Column by Nick Boles, MP for Grantham

This week the NHS turned 70. There have been celebrations across the country. Theresa May’s announcement that the government will increase the annual funding of the NHS by 3.4% a year (so it is £20 billion a year higher in 2023) means that the NHS can look to the future with optimism. But in Grantham the festivities were muted - marred by the continuing night-time closure of our A&E nearly two years after it was first announced in August 2016.
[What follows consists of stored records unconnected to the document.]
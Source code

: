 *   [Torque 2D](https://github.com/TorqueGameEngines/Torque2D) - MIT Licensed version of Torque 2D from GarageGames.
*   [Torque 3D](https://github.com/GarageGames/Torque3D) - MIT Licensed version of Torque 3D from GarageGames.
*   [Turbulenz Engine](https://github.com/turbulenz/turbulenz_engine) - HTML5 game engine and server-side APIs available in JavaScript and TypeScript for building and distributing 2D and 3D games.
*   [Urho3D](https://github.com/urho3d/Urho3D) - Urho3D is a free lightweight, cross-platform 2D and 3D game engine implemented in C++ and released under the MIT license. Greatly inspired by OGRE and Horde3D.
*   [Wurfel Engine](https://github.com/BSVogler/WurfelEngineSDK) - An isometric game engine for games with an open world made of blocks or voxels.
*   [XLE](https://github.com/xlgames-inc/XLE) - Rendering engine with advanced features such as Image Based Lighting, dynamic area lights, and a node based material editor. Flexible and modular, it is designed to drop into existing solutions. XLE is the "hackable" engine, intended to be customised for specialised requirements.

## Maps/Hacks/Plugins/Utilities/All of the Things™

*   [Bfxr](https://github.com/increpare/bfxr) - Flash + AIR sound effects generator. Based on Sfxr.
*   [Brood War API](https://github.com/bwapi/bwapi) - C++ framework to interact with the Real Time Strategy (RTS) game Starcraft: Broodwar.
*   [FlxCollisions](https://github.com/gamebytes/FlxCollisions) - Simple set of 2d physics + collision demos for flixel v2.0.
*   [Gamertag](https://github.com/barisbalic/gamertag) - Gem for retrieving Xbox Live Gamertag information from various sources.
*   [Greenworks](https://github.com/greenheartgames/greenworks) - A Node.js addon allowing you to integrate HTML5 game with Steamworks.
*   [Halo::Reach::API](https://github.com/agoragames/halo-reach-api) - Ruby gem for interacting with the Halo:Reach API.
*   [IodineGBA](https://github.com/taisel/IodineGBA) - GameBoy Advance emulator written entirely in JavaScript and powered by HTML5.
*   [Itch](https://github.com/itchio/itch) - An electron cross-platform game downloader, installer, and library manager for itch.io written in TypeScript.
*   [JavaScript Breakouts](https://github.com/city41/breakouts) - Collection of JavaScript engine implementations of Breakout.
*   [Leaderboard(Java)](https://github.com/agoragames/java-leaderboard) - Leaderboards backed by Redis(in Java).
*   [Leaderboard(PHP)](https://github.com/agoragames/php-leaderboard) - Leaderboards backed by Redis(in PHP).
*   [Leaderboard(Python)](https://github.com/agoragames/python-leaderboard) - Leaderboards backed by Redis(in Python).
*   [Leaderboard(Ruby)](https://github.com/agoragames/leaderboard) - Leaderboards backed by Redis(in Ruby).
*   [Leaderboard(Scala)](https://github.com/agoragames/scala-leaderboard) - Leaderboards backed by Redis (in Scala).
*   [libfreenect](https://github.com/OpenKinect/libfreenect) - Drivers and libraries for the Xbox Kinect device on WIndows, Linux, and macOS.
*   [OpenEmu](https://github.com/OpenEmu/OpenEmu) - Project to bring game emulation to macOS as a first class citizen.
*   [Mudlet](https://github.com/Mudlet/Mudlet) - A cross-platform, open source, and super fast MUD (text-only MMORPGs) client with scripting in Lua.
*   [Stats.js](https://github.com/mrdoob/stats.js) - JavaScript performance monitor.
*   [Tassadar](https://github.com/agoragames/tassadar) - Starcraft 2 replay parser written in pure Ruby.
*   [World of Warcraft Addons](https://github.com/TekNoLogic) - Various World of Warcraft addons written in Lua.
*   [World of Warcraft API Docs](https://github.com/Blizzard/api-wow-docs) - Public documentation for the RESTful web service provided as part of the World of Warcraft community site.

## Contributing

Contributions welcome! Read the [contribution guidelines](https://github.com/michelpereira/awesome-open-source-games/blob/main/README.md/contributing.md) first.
There is nothing I regret more in the eight years I have been Grantham’s MP than my failure to get A&E reopened as a 24/7 service. At first I was confident that by meeting the Prime Minister and the Secretary of State for Health, and asking questions of them both in Parliament, I would add to the pressure exerted by tireless local campaigners and be able to persuade the board of ULHT to re-open as soon as they could recruit enough qualified staff. But then ULHT fell back into special measures and ceased to be in charge of its own destiny. Since then, NHS Improvement - the branch of NHS England that has effectively taken control of ULHT - has insisted that there can be no change in Grantham A&E until they have agreed a long term plan to make healthcare in Lincolnshire sustainable for the future. They now say that they won’t even publish their draft plan until 2019.
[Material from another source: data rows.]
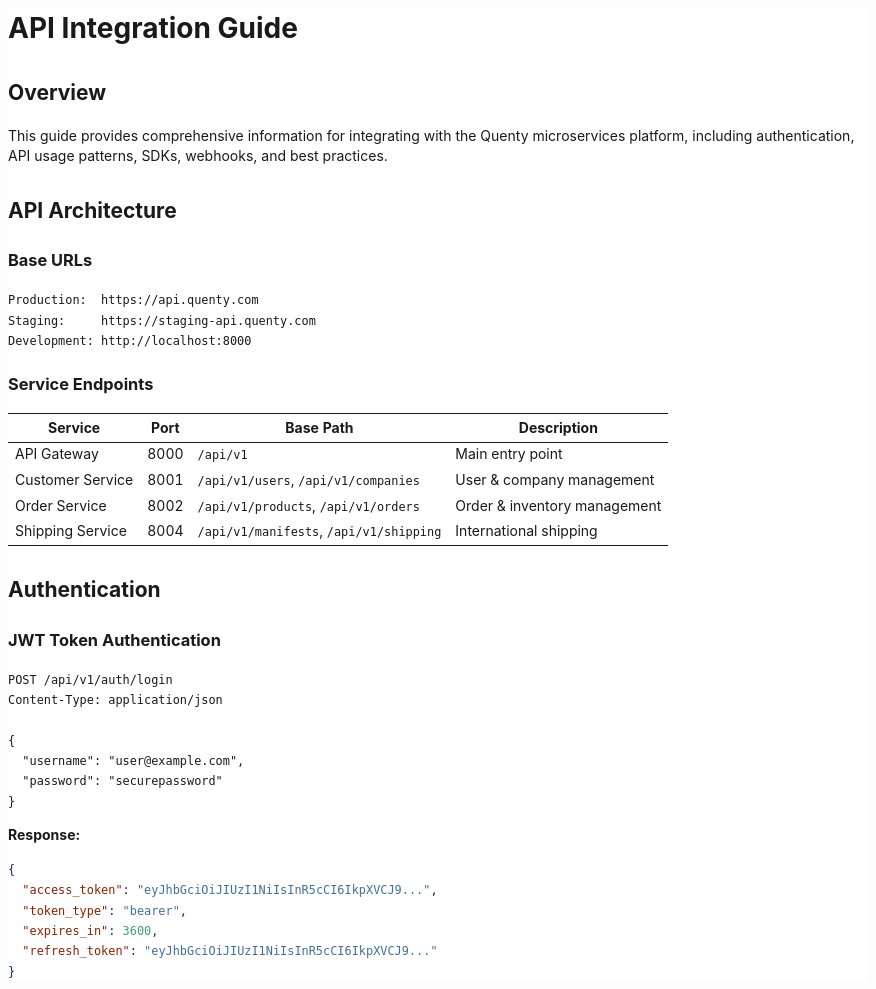 # API Integration Guide

## Overview

This guide provides comprehensive information for integrating with the Quenty microservices platform, including authentication, API usage patterns, SDKs, webhooks, and best practices.

## API Architecture

### Base URLs

```
Production:  https://api.quenty.com
Staging:     https://staging-api.quenty.com  
Development: http://localhost:8000
```

### Service Endpoints

| Service | Port | Base Path | Description |
|---------|------|-----------|-------------|
| API Gateway | 8000 | `/api/v1` | Main entry point |
| Customer Service | 8001 | `/api/v1/users`, `/api/v1/companies` | User & company management |
| Order Service | 8002 | `/api/v1/products`, `/api/v1/orders` | Order & inventory management |  
| Shipping Service | 8004 | `/api/v1/manifests`, `/api/v1/shipping` | International shipping |

## Authentication

### JWT Token Authentication

```http
POST /api/v1/auth/login
Content-Type: application/json

{
  "username": "user@example.com",
  "password": "securepassword"
}
```

**Response:**
```json
{
  "access_token": "eyJhbGciOiJIUzI1NiIsInR5cCI6IkpXVCJ9...",
  "token_type": "bearer",
  "expires_in": 3600,
  "refresh_token": "eyJhbGciOiJIUzI1NiIsInR5cCI6IkpXVCJ9..."
}
```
So why can’t an MP do more to force NHS England live up to its responsibilities? It’s because ministers don’t have operational control of NHS trusts - no more than they do over individual schools, police forces, or army regiments. Ministers set the budgets and the targets and the policies. Parliament creates the laws and the regulations. But it is NHS England that runs the show. And when a trust is failing in the way that ULHT is, their board is effectively neutered. All decisions of any significance have to be signed off by NHS Improvement.

Last September, when I returned to work after a year of treatment for cancer, I decided to focus on the bigger picture in the NHS. Like ULHT the NHS faces two fundamental problems: funding and recruitment. In January I published a Square Deal for the NHS (http://www.squaredeal.org.uk/square-deal-on-the-nhs/) arguing for a major increase in public funding for the NHS and suggesting that we convert National Insurance into National Health Insurance to pay for it. I was the first Conservative MP to argue for a major increase in funding for the NHS and I am told that my arguments influenced the PM’s recent announcement. In April I published a Square Deal on Immigration (http://www.squaredeal.org.uk/square-deal-on-immigration-and-identity/) and argued that our new immigration system should welcome migrants with skills we need like doctors and nurses. Since then the new Home Secretary Sajid Javid has announced that there will be no cap on the number of medical professionals who can be recruited from abroad to work in the NHS.

In the long run I believe that a better funded NHS that is able to recruit doctors and nurses from abroad will also be more likely to be able to afford to run A&E in Grantham 24/7. But I realise that it is hugely frustrating for local campaigners, who have worked so hard, and very worrying for local people, who have waited so long for normal service to be restored. I will continue to do everything I can to ensure that the plans developed by ULHT and the local commissioners include a 24/7 service at Grantham A&E. I am not going to give up.

This remains my top priority. But I’m afraid it’s going to be a long haul.